Up to 2023, despite the challenging context, the research conducted on high-net-worth individuals (HNWIs) showed resilient and increasing spending. However, this trend changed in 2023, with a drop in average expenditure of 32% to $363,905. This average was influenced by reduced spending at the highest levels, with the median expenditure of HNWIs falling less significantly, from $50,165 in 2022 to $50,000 in 2023. The median expenditure for the first half of 2024 (at $25,555), if indicative of the level for the second half of the year, could reflect a stable annual level of spending.
While younger HNWIs had some of the biggest increases in average spending overall up to 2022, this was reversed in 2023, and the key driver of the decline was the 50% decrease in spending by millennial respondents to $395,000. With low growth of 3% year-on-year, Gen X respondents had the highest average spending in 2023 ($578,000), and their lead continued in the first half of 2024, with levels over a third higher than millennials and double that of Boomers and Gen Z.
HNWIs from Mainland China had the highest expenditure on art and antiques in 2023, as well as the first half of 2024, with a median of $97,000, more than double that of any other region. This suggests that the strong return to spending post-lockdown has been sustained despite worries of a slowdown in the market.
Over three-quarters of HNWIs had purchased a painting in both 2023 and the first half of 2024. Works on paper were also popular, with over half the sample active in this medium in 2023, up from 33% in 2022, and prints showed an uplift to 35%. The increasing participation in these mediums, while paintings and sculptures declined, is likely to have contributed to greater buoyancy at the lower end of the art market, with more sales at lower prices and less activity at the top.
Many HNWIs were open to exploring new artists and they play a critical role in supporting artists' careers at early and later stages.
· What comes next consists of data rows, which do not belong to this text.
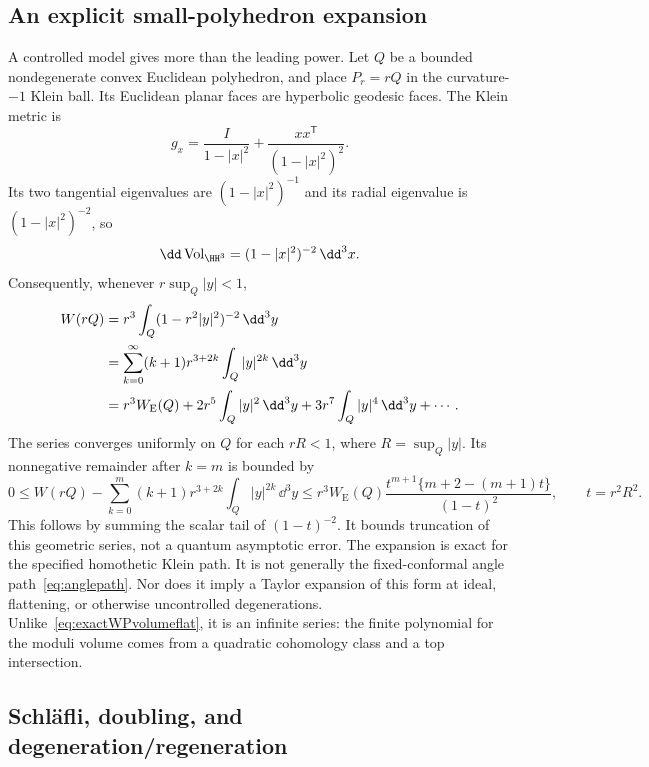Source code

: \subsection{An explicit small-polyhedron expansion}

A controlled model gives more than the leading power. Let $Q$ be a
bounded nondegenerate convex Euclidean polyhedron, and place $P_r=rQ$ in
the curvature-$-1$ Klein ball. Its Euclidean planar faces are
hyperbolic geodesic faces. The Klein metric is
\[
 g_x=\frac{I}{1-|x|^2}
       +\frac{xx^{\mathsf T}}{(1-|x|^2)^2}.
\]
Its two tangential eigenvalues are $(1-|x|^2)^{-1}$ and its
radial eigenvalue is $(1-|x|^2)^{-2}$, so
\[
 \dd\operatorname{Vol}_{\HH^3}=(1-|x|^2)^{-2}\,\dd^3x.
\]
Consequently, whenever $r\sup_Q|y|<1$,
\begin{align}
 W(rQ)
 &=r^3\int_Q(1-r^2|y|^2)^{-2}\,\dd^3y\notag\\
 &=\sum_{k=0}^{\infty}(k+1)r^{3+2k}
                         \int_Q|y|^{2k}\,\dd^3y\notag\\
 &=r^3 W_{\mathrm E}(Q)
      +2r^5\int_Q|y|^2\,\dd^3y
      +3r^7\int_Q|y|^4\,\dd^3y+\cdots.
 \label{eq:Kleinvolumeexpansion}
\end{align}
The series converges uniformly on $Q$ for each
$rR<1$, where $R=\sup_Q|y|$. Its nonnegative remainder after
$k=m$ is bounded by
\[
 0\le W(rQ)-\sum_{k=0}^m(k+1)r^{3+2k}
                 \int_Q|y|^{2k}\,\dd^3y
 \le r^3W_{\mathrm E}(Q)
 \frac{t^{m+1}\{m+2-(m+1)t\}}{(1-t)^2},\qquad t=r^2R^2.
\]
This follows by summing the scalar tail of $(1-t)^{-2}$.
It bounds truncation of this geometric series, not a quantum
asymptotic error. The expansion is exact for the specified
homothetic Klein path. It is not generally the fixed-conformal
angle path~\eqref{eq:anglepath}. Nor does it imply a Taylor expansion
of this form at ideal, flattening, or otherwise uncontrolled
degenerations. Unlike~\eqref{eq:exactWPvolumeflat}, it is an infinite
series: the finite polynomial for the moduli volume comes from a
quadratic cohomology class and a top intersection.

\subsection{Schl\"afli, doubling, and degeneration/regeneration}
Just over half (52%) of expenditure by HNWIs in 2023 and 2024 was on works by new and emerging artists (from 44% in the previous survey); 21% was on mid-career artists’ works (down by 6%); and 26% was on those by established, top-tier artists (down by 2% on 2023 and 5% on 2022). The majority of spending on top-tier artists’ works was on those by living artists (17%), while deceased artists’ works accounted for 9%.
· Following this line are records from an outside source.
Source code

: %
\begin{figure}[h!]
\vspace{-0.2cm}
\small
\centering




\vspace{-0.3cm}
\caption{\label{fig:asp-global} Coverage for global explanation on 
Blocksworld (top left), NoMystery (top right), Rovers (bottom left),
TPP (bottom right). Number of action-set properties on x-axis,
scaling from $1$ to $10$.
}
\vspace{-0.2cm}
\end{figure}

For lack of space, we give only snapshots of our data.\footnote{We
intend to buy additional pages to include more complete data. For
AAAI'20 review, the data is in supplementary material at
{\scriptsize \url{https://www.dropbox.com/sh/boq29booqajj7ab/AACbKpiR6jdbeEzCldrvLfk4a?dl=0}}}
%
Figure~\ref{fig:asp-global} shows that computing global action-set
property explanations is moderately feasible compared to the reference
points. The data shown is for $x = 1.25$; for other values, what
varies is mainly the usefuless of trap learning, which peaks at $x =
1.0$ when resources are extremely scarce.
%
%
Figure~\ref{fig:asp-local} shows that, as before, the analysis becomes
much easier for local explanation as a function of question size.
The share of works by female artists in the collections of HNWIs rose to a ratio of 44% versus male artists’ works in 2024, its highest level in seven years, up from 33% in 2018. The share of spending on female artists’ works was also 44% versus 56% on those by male artists. HNWIs who had spent over $10 million on art and antiques so far in 2024 had devoted a considerably larger share to female artists (52%) and those spending between $1 million and $10 million were 50:50 (versus 44% on female artists in the lower segments).